Please could you give again the lines from the one holding "<td>identityNo</td>" through the final line of the data below, exactly, with no other lines?

Task input:
━━━━━━━━
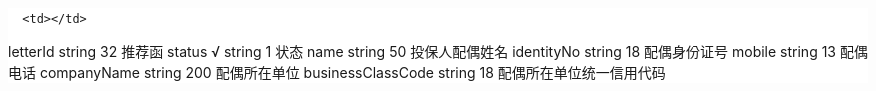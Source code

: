       <td></td>
  </tr>
  <tr>
      <td>letterId</td>
      <td></td>
      <td>string</td>
      <td>32</td>
      <td>推荐函</td>
      <td></td>
      <td></td>
  </tr>
  <tr>
      <td>status</td>
      <td>√</td>
      <td>string</td>
      <td>1</td>
      <td>状态</td>
      <td></td>
      <td></td>
  </tr>
  <tr>
      <td>name</td>
      <td></td>
      <td>string</td>
      <td>50</td>
      <td>投保人配偶姓名</td>
      <td></td>
      <td></td>
  </tr>
  <tr>
      <td>identityNo</td>
      <td></td>
      <td>string</td>
      <td>18</td>
      <td>配偶身份证号</td>
      <td></td>
      <td></td>
  </tr>
  <tr>
      <td>mobile</td>
      <td></td>
      <td>string</td>
      <td>13</td>
      <td>配偶电话</td>
      <td></td>
      <td></td>
  </tr>
  <tr>
      <td>companyName</td>
      <td></td>
      <td>string</td>
      <td>200</td>
      <td>配偶所在单位</td>
      <td></td>
      <td></td>
  </tr>
  <tr>
      <td>businessClassCode</td>
      <td></td>
      <td>string</td>
      <td>18</td>
      <td>配偶所在单位统一信用代码</td>
      <td></td>
      <td></td>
━━━━━━━━
Task solution:
      <td>identityNo</td>
      <td></td>
      <td>string</td>
      <td>18</td>
      <td>配偶身份证号</td>
      <td></td>
      <td></td>
  </tr>
  <tr>
      <td>mobile</td>
      <td></td>
      <td>string</td>
      <td>13</td>
      <td>配偶电话</td>
      <td></td>
      <td></td>
  </tr>
  <tr>
      <td>companyName</td>
      <td></td>
      <td>string</td>
      <td>200</td>
      <td>配偶所在单位</td>
      <td></td>
      <td></td>
  </tr>
  <tr>
      <td>businessClassCode</td>
      <td></td>
      <td>string</td>
      <td>18</td>
      <td>配偶所在单位统一信用代码</td>
      <td></td>
      <td></td>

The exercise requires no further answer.